As we come to the end of the first day physical construction of the Cuckooquack is almost complete!! Craig and Jenni have been dusting up (literally) on their carpentry skills and have build the visual feature of the Cuckooquack project.
We’re excited to reveal the final project tomorrow…
We are now nine hours into the hackathon and team Grange Hill Gang have been making some good progress. Here is a small update on what each of the gang has been working on:
Siji Onabanjo (The All-Rounder) - has been working alongside the Matt devising the information architecture and the app map. He also designed some of the key screens based on the template put together by Matt.
Matt Gibson (Teacher’s Pet) - has been coding the front-end bootstrap based on the designs that were produced this morning. The bootstrap is being coded to be responsive, using Cyber-Duck’s very own hoisin framework (now available on Github).
Mark (Class Geek) - has been working on the backend to ensure that the front-end is ready for integration. He has set up the node.js server built on a framework designed by himself. This is something that is technically very advanced and once tweaked will be open-sourced for the wider development community to enjoy. We will produce a short walkthrough tutorial to explain his achievement in further detail.
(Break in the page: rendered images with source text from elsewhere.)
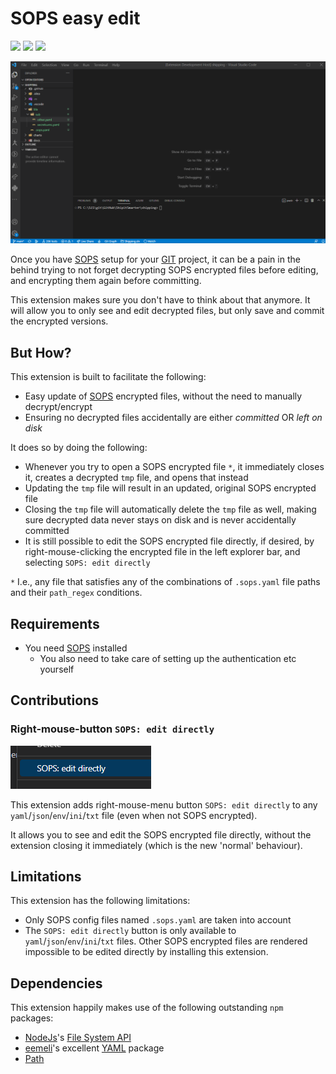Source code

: # SOPS easy edit

[![](https://vsmarketplacebadge.apphb.com/version-short/shipitsmarter.sops-edit.svg)](https://marketplace.visualstudio.com/items?itemName=shipitsmarter.sops-edit)
[![](https://vsmarketplacebadge.apphb.com/installs-short/shipitsmarter.sops-edit.svg)](https://marketplace.visualstudio.com/items?itemName=shipitsmarter.sops-edit)
[![](https://vsmarketplacebadge.apphb.com/rating-short/shipitsmarter.sops-edit.svg)](https://marketplace.visualstudio.com/items?itemName=shipitsmarter.sops-edit)

![SOPS edit use gif](https://raw.githubusercontent.com/shipitsmarter/vscode-sops-edit/main/img/sops_edit_use_gif.gif)

Once you have [SOPS](https://github.com/mozilla/sops) setup for your [GIT](https://git-scm.com/) project, it can be a pain in the behind trying to not forget decrypting SOPS encrypted files before editing, and encrypting them again before committing.

This extension makes sure you don't have to think about that anymore. It will allow you to only see and edit decrypted files, but only save and commit the encrypted versions.

## But How?

This extension is built to facilitate the following:
- Easy update of [SOPS](https://github.com/mozilla/sops) encrypted files, without the need to manually decrypt/encrypt
- Ensuring no decrypted files accidentally are either _committed_ OR _left on disk_

It does so by doing the following:
- Whenever you try to open a SOPS encrypted file `*`, it immediately closes it, creates a decrypted `tmp` file, and opens that instead
- Updating the `tmp` file will result in an updated, original SOPS encrypted file
- Closing the `tmp` file will automatically delete the `tmp` file as well, making sure decrypted data never stays on disk and is never accidentally committed
- It is still possible to edit the SOPS encrypted file directly, if desired, by right-mouse-clicking the encrypted file in the left explorer bar, and selecting `SOPS: edit directly`

`*` I.e., any file that satisfies any of the combinations of `.sops.yaml` file paths and their `path_regex` conditions.

## Requirements
- You need [SOPS](https://github.com/mozilla/sops) installed
  - You also need to take care of setting up the authentication etc yourself

## Contributions

### Right-mouse-button `SOPS: edit directly`

![SOPS edit directly](https://raw.githubusercontent.com/shipitsmarter/vscode-sops-edit/main/img/sops_edit_directly.png)

This extension adds right-mouse-menu button `SOPS: edit directly` to any `yaml`/`json`/`env`/`ini`/`txt` file (even when not SOPS encrypted).

It allows you to see and edit the SOPS encrypted file directly, without the extension closing it immediately (which is the new 'normal' behaviour).

## Limitations
This extension has the following limitations:
- Only SOPS config files named `.sops.yaml` are taken into account
- The `SOPS: edit directly` button is only available to `yaml`/`json`/`env`/`ini`/`txt` files. Other SOPS encrypted files are rendered impossible to be edited directly by installing this extension.

## Dependencies
This extension happily makes use of the following outstanding `npm` packages:
- [NodeJs](https://nodejs.org/en/)'s [File System API](https://nodejs.org/api/fs.html)
- [eemeli](https://www.npmjs.com/~eemeli)'s excellent [YAML](https://www.npmjs.com/package/yaml) package
- [Path](https://www.npmjs.com/package/path)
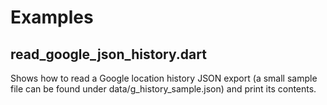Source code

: # Examples

## read_google_json_history.dart
Shows how to read a Google location history JSON export (a small sample file
can be found under data/g_history_sample.json) and print its contents.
Our team is made up of: Ben M, Alex, Craig, Jennifer… 3 men and a marketing lady!
As soon as we came in this morning we occupied the downstairs board room and meeting room as our project entails constructing a material object.
The table is now strewn with technology and tools including 4 laptops, 3 Arduinos, breadboards, hack saws, jig saws, hammers, wires and LEDs along with a copious amount of energy drinks and the fundamental ingredient…a cuckoo clock.
Our project will see the physical building of a fun notification system for the Cyber-Duck office – the “CuckooQuack”. It is ambitious to say the least. By the end of the day tomorrow, we plan to have 2 Arduino boards powering the display functionality, a Raspberry Pi running the backend system to trigger the Arduino events and a web server telling the Pi what to do. As I said, it is ambitious.
In the first few hours, one half of the team (the developers) set up the Arduino to test the LEDs, set the Pi up on the wifi and pulled down the latest release of Laravel. The other half of the team (design), went about carpentry. We now have a disected cuckoo clock, a shelf and an orange speech bubble. The hardest part of the project so far is finding thin plastic ducks, which seemed to be the last problem we anticipated given the number of ducks floating around the office.
Our next steps are designing and building the API schema that the webserver will share with the Pi. We want to be able to change this through the webserver so need a robust yet flexible design. This will fee us up to add more functionality to the alerts and can keep control on a pleasant web based user interface.
Watch this space…
In the famous words of Alice Cooper, ‘school’s out for summer’, as many schools up and down the country rung their bells for the final time this school year. Whilst many are thinking about how they intend to spend their summer holidays the focus here at the Cyber-Duck School of Code is already on the next term as we look to create an app that will allow teachers, pupils, and parents to effectively manage and monitor homework.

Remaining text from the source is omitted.